Data shown ::
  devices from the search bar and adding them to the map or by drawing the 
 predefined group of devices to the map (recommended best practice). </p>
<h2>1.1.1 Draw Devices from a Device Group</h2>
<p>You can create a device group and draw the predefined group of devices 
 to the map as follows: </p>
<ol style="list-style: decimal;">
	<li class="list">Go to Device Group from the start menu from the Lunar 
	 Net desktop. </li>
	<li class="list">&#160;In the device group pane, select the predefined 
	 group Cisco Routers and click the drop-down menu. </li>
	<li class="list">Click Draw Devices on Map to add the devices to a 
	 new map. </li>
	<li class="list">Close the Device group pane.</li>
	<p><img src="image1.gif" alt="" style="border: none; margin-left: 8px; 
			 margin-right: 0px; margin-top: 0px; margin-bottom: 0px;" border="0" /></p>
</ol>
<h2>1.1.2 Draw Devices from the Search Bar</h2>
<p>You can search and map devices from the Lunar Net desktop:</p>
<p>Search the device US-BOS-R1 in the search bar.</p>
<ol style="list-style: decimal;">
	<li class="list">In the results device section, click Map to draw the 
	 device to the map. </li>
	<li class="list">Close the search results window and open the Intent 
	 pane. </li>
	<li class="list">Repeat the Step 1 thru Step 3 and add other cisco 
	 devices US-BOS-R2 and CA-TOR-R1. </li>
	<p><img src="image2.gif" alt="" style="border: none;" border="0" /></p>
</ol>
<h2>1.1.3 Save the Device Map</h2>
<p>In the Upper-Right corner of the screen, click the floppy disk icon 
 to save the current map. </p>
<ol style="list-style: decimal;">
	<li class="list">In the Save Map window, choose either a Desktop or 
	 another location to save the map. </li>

Task statement :: Out of the data above, transcribe exactly and only the lines starting with the line that has "Net desktop. </li>" and going on through the line that has "<p>You can search", both included.

Solution for this problem ::
	 Net desktop. </li>
	<li class="list">&#160;In the device group pane, select the predefined 
	 group Cisco Routers and click the drop-down menu. </li>
	<li class="list">Click Draw Devices on Map to add the devices to a 
	 new map. </li>
	<li class="list">Close the Device group pane.</li>
	<p><img src="image1.gif" alt="" style="border: none; margin-left: 8px; 
			 margin-right: 0px; margin-top: 0px; margin-bottom: 0px;" border="0" /></p>
</ol>
<h2>1.1.2 Draw Devices from the Search Bar</h2>
<p>You can search and map devices from the Lunar Net desktop:</p>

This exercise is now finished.